Cacho fue Krusty el Payaso mucho antes de la ocurrencia de Matt Groening. Se había ganado ese lugar de impunidad total desde el que solía bromear con su alcoholismo o el de sus compañeros como el Payaso Pelusita. La excusa podía ser una mamadera llena de whisky o una torta de cumpleaños especialmente condimentada. Ese permiso y el efectivo humor porque filtraba todas sus ocurrencias también posibilitó, paradójicamente, que fuera un adelantado: nadie nunca hizo notar que Chichita era un hombre vestido de mujer y con peluca.
Desde ese lugar transgresor, o del de Julio Pedemonte, una persona con algún tipo de capacidad especial, Cacho daba rienda suelta a su humor lleno de connotaciones sexuales, discriminatorias y amorales, sin haberse enterado de un solo castigo público. Lograba que las risas, sus morisquetas y su genial impronta fueran figura en un fondo de la posdictadura que se encargó de delinear fuertemente desde su lugar preponderante en los medios de comunicación.
Fue quizás la máxima celebridad uruguaya de la década de 1980, de la que el chismerío elaboraba extendidas tesis sobre su antipatía fuera de cámaras, con algo de razón. Le dedicó su vida a la profesión. En su último domicilio en Punta Carretas tenía reservada la habitación más amplia para tocar jazz con sus amigos y otra más pequeña dedicada a su taller de pintura en el que destacaba sobre un altar un pequeño muñeco de Astroboy.

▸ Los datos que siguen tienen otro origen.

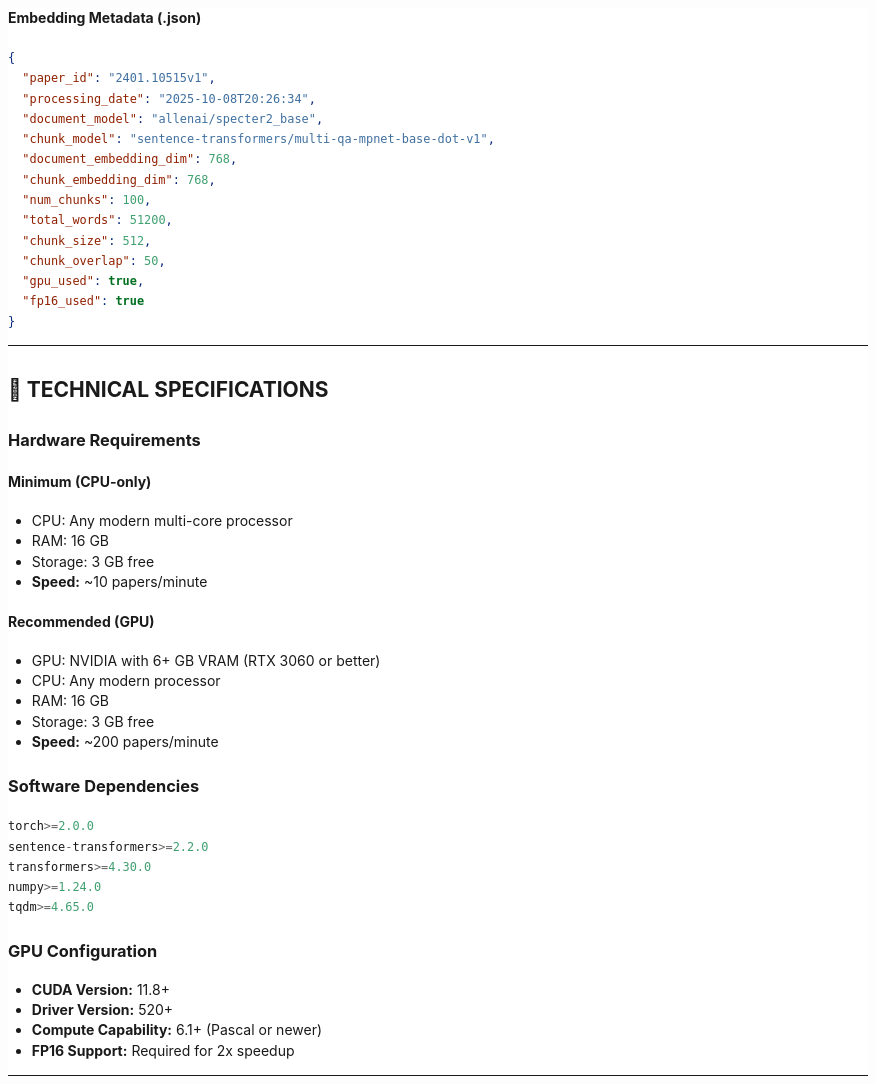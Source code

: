 #### **Embedding Metadata (.json)**
```json
{
  "paper_id": "2401.10515v1",
  "processing_date": "2025-10-08T20:26:34",
  "document_model": "allenai/specter2_base",
  "chunk_model": "sentence-transformers/multi-qa-mpnet-base-dot-v1",
  "document_embedding_dim": 768,
  "chunk_embedding_dim": 768,
  "num_chunks": 100,
  "total_words": 51200,
  "chunk_size": 512,
  "chunk_overlap": 50,
  "gpu_used": true,
  "fp16_used": true
}
```

---

## 🔧 TECHNICAL SPECIFICATIONS

### **Hardware Requirements**

#### **Minimum (CPU-only)**
- CPU: Any modern multi-core processor
- RAM: 16 GB
- Storage: 3 GB free
- **Speed:** ~10 papers/minute

#### **Recommended (GPU)**
- GPU: NVIDIA with 6+ GB VRAM (RTX 3060 or better)
- CPU: Any modern processor
- RAM: 16 GB
- Storage: 3 GB free
- **Speed:** ~200 papers/minute

### **Software Dependencies**
```python
torch>=2.0.0
sentence-transformers>=2.2.0
transformers>=4.30.0
numpy>=1.24.0
tqdm>=4.65.0
```

### **GPU Configuration**
- **CUDA Version:** 11.8+
- **Driver Version:** 520+
- **Compute Capability:** 6.1+ (Pascal or newer)
- **FP16 Support:** Required for 2x speedup

---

Hizo las más grandes producciones de la TV uruguaya, aunque en realidad no precisaba nada. Su mago de mentira fue una de sus más grandes creaciones y sus momentos camperos junto al Pampa González siguen liquidándonos de risa. “Pasaron los años como surcándome el cuero”, recita el Pampa vestido de gaucho y se entrega a las “Horas negras”, de José Alonso Trelles. A su espalda, el brillo en los ojos de Cacho traspasa la pantalla y te hace trastabillar, igual que a su compañero de escena y su dentadura postiza.